Durante il colloquio Eugenio si trova in un’enorme sala; il soffitto è illuminato da una luce arancione, ma non vi sono lampadari, lampadine o altre fonti di luce visibili. Secondo Eugenio, questa sala poteva essere grande venti volte Piazza del Popolo di Roma. Piazza del Popolo misura 16.000 m2 e può ospitare fino a 65.000 persone; quindi l’enorme hangar doveva misurare più di 300.000 m2 per una capienza di oltre un milione di persone.

Mentre cammina con i piloti che lo accompagnano, Eugenio vede che in questo spazio immenso stazionano decine di dischi volanti di tutte le dimensioni, e intorno ad essi vi sono uomini vestiti con tute di vari colori che lavorano in un continuo andirivieni.

Ecco il racconto di Eugenio:

«Nel frattempo arrivammo vicino ad una delle parete della sala e, senza che si delineassero porte, un marziano di nome Règga passò la sua mano su di un punto verde a forma di bottone, e nella parete si aprì una porta. Passammo oltre, e la parete ridiventò liscia, uniforme. Ci avviammo in un corridoio illuminato anch’esso dal soffitto e giungemmo in una sala quadrata di circa 15 metri di lato. Al centro vi era un tavolo rotondo con dodici sedie attorno, otto delle quali erano occupate da altrettanti uomini vestiti con tute diverse e simboli diversi. Si alzarono e mi furono presentati come rappresentanti di otto dei dodici pianeti di “Patras”, facenti parte perciò del nostro sistema solare. I loro nomi non mi furono detti, ma tutti ed otto mi strinsero la mano nelle loro, che erano tridimensionali, fisiche, in carne ed ossa come le mie. Dopo il saluto, Règga mi condusse in uno dei dodici stanzini che si aprivano nella parete e mi disse di spogliarmi. Rimase meravigliato dal fatto che io mi vergognassi di lui; allora mi disse tutto quello che avrei dovuto fare ed uscì. Rimasi solo; mi spogliai e subito dopo dal soffitto scaturì come un fascio di luce che mi investì dalla testa ai piedi, e man mano che scendeva verso le estremità sentivo un calore come se mi venisse tolta la pelle; ma era una cosa piacevole, niente affatto dolorosa. Poi la luce cessò e passando una mano su di un punto rosso della parete si aprì un pannello: nell’interno vi era una tuta di un azzurro intenso. Mi trovai così inguainato in un indumento fatto di materiale sconosciuto. Ai piedi mi misi dei sandali che si univano alla tuta nelle caviglie. Rientrò Règga e, passandomi la mano sui fianchi, fece sì che i due pezzi della tuta diventassero uno solo e in quell’istante sentii il mio corpo leggerissimo: suppongo che dei miei 75 kg ne avrò pesati sì e no 40.

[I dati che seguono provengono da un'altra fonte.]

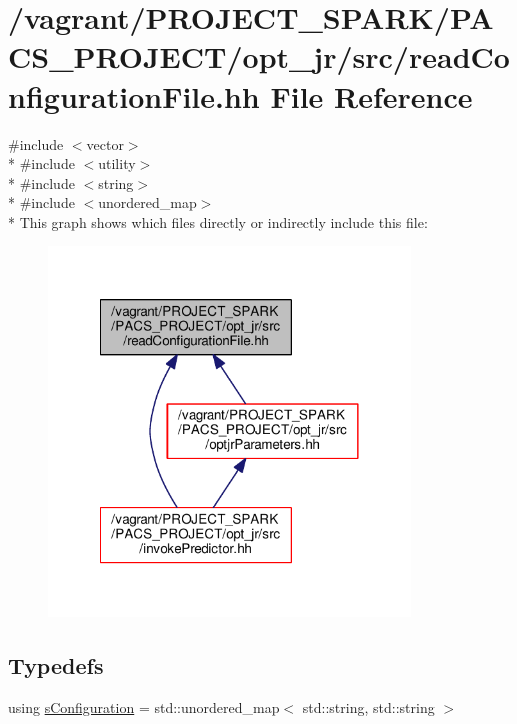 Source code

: \hypertarget{readConfigurationFile_8hh}{\section{/vagrant/\-P\-R\-O\-J\-E\-C\-T\-\_\-\-S\-P\-A\-R\-K/\-P\-A\-C\-S\-\_\-\-P\-R\-O\-J\-E\-C\-T/opt\-\_\-jr/src/read\-Configuration\-File.hh File Reference}
\label{readConfigurationFile_8hh}
}
{\ttfamily \#include $<$vector$>$}\\*
{\ttfamily \#include $<$utility$>$}\\*
{\ttfamily \#include $<$string$>$}\\*
{\ttfamily \#include $<$unordered\-\_\-map$>$}\\*
This graph shows which files directly or indirectly include this file\-:\nopagebreak
\begin{figure}[H]
\begin{center}
\leavevmode
\includegraphics[width=272pt]{readConfigurationFile_8hh__dep__incl}
\end{center}
\end{figure}
\subsection*{Typedefs}
\begin{DoxyCompactItemize}
\item 
using \hyperlink{readConfigurationFile_8hh_ab8f35b1da3261263c5e9c0e7c8921f5c}{s\-Configuration} = std\-::unordered\-\_\-map$<$ std\-::string, std\-::string $>$
\end{DoxyCompactItemize}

Uscendo dallo stanzino, tutti i presenti si alzarono in piedi esprimendo un complimento su come mi ero comportato, giacché avevo superato la doccia magnetica depurante ed il potere magnetico della tuta. Poi ci sedemmo, ed il mio posto fu fissato vicino a Règga di Marte. Intanto, essi parlavano nella loro solita lingua a me sconosciuta, mentre colui che si chiamava Ron sembrava che interrogasse ognuno dei presenti. Alla fine ci alzammo in piedi: a questo punto entrò in sala un altro sconosciuto il quale posò davanti a Règga un aggeggio come una valigetta, anch’essa di materia sconosciuta. Règga la aprì e ne trasse un triangolo rosso con alla sommità la rosa rossa con lo stelo spinoso: era il simbolo del mio pianeta. Era come se il simbolo e la tuta si attrassero l’un con l’altro. Consegnatami la rosa, ci sedemmo di nuovo e quegli uomini iniziarono a parlare uno alla volta di tutti gli affari politici, civili, militari e scientifici della nostra Terra. Mentre parlavano, il tavolo s’illuminò come uno schermo e vi apparve il globo terracqueo in tutti i minimi particolari. Montagne, fiumi, città e paesi di tutte le nazioni, Basi militari, missili, bombe atomiche in superficie e sotterranee. Si parlò molto e mi furono dette molte cose che non potrò mai rivelare perché mi fu proibito. Ed io mi attengo agli ordini. In ogni modo questo lo posso dire: essi tengono sotto controllo tutte le Basi atomiche e missilistiche esistenti sulla Terra, e guai alla nazione che sconsideratamente tentasse di farne uso. Essa scomparirebbe dalla superficie del pianeta. Dopo la riunione, tutti mi salutarono e si complimentarono di nuovo, promettendomi di rivederci ad ogni riunione. Poi se ne andarono. Rimanemmo soli io e Règga…»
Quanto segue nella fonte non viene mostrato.